Free Library scales back expansion plans
For years, visitors to the Free Library of Philadelphia on Race Street have seen a model of what the future building will look like with a huge glass wall over a new entrance on 20th Street, and a new secondary building to the north. The library has been trying to raise $175 million to accomplish that vision.
Scaffolding is now in place as the 84-year-old building is being prepped for that restoration and expansion work. But the plans have shrunk.
The secondary building will be less than half the size originally proposed, and there will be no grand entrance on 20th Street. Most of those funds will be put into modernizing the infrastructure of the existing building.
During its years as a library, the classic Beaux Arts building was not upgraded wisely. Shelving and computer systems that were installed willy-nilly have resulted in much wasted space.
“We put 80 to 90 computers in long corridors, took out the catalog, put the computers in the space where you had the catalogs,” said Siobhan Reardon, who became library director in 2008. “People are computing in the middle of a hallway, a completely inappropriate space.
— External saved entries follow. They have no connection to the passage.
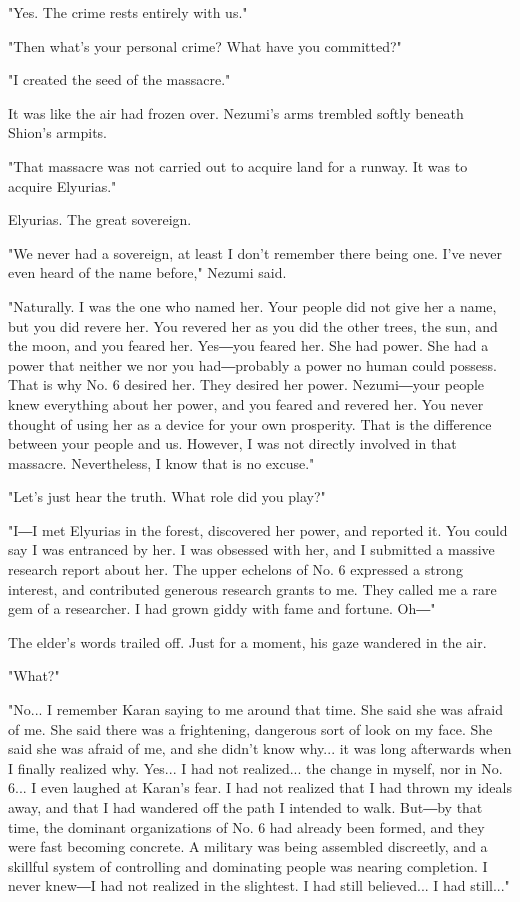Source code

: "Yes. The crime rests entirely with us."

"Then what's your personal crime? What have you committed?"

"I created the seed of the massacre."

It was like the air had frozen over. Nezumi's arms trembled softly
beneath Shion's armpits.

"That massacre was not carried out to acquire land for a runway. It was
to acquire Elyurias."

Elyurias. The great sovereign.

"We never had a sovereign, at least I don't remember there being one.
I've never even heard of the name before," Nezumi said.

"Naturally. I was the one who named her. Your people did not give her a
name, but you did revere her. You revered her as you did the other
trees, the sun, and the moon, and you feared her. Yes―you feared her.
She had power. She had a power that neither we nor you had―probably a
power no human could possess. That is why No. 6 desired her. They
desired her power. Nezumi―your people knew everything about her power,
and you feared and revered her. You never thought of using her as a
device for your own prosperity. That is the difference between your
people and us. However, I was not directly involved in that massacre.
Nevertheless, I know that is no excuse."

"Let's just hear the truth. What role did you play?"

"I―I met Elyurias in the forest, discovered her power, and reported it.
You could say I was entranced by her. I was obsessed with her, and I
submitted a massive research report about her. The upper echelons of No.
6 expressed a strong interest, and contributed generous research grants
to me. They called me a rare gem of a researcher. I had grown giddy with
fame and fortune. Oh―"

The elder's words trailed off. Just for a moment, his gaze wandered in
the air.

"What?"

"No... I remember Karan saying to me around that time. She said she was
afraid of me. She said there was a frightening, dangerous sort of look
on my face. She said she was afraid of me, and she didn't know why... it
was long afterwards when I finally realized why. Yes... I had not
realized... the change in myself, nor in No. 6... I even laughed at
Karan's fear. I had not realized that I had thrown my ideals away, and
that I had wandered off the path I intended to walk. But―by that time,
the dominant organizations of No. 6 had already been formed, and they
were fast becoming concrete. A military was being assembled discreetly,
and a skillful system of controlling and dominating people was nearing
completion. I never knew―I had not realized in the slightest. I had
still believed... I had still..."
We just put the technology in any open space that we could.”
Reardon said overhauling shelving with modern technology will free up enough space for an additional half-million books, but they would be available by request only, not by browsing.
Even with truncated expansion plans, the library is maintaining its original fundraising goal of about $175 million.
“It’s not cheap to redo a building that’s 80 years old that’s never had its mechanical systems upgraded,” said Reardon. “The building basically has not been touched in 80 years, and it needs 80 years of love.”
Reardon says the shift represents a change in the philosophy of library storage, from “just in time” to “just in case”–from having materials at one’s fingertips at any moment, to a situation where more material is available but the patron might have to wait for staff to retrieve it.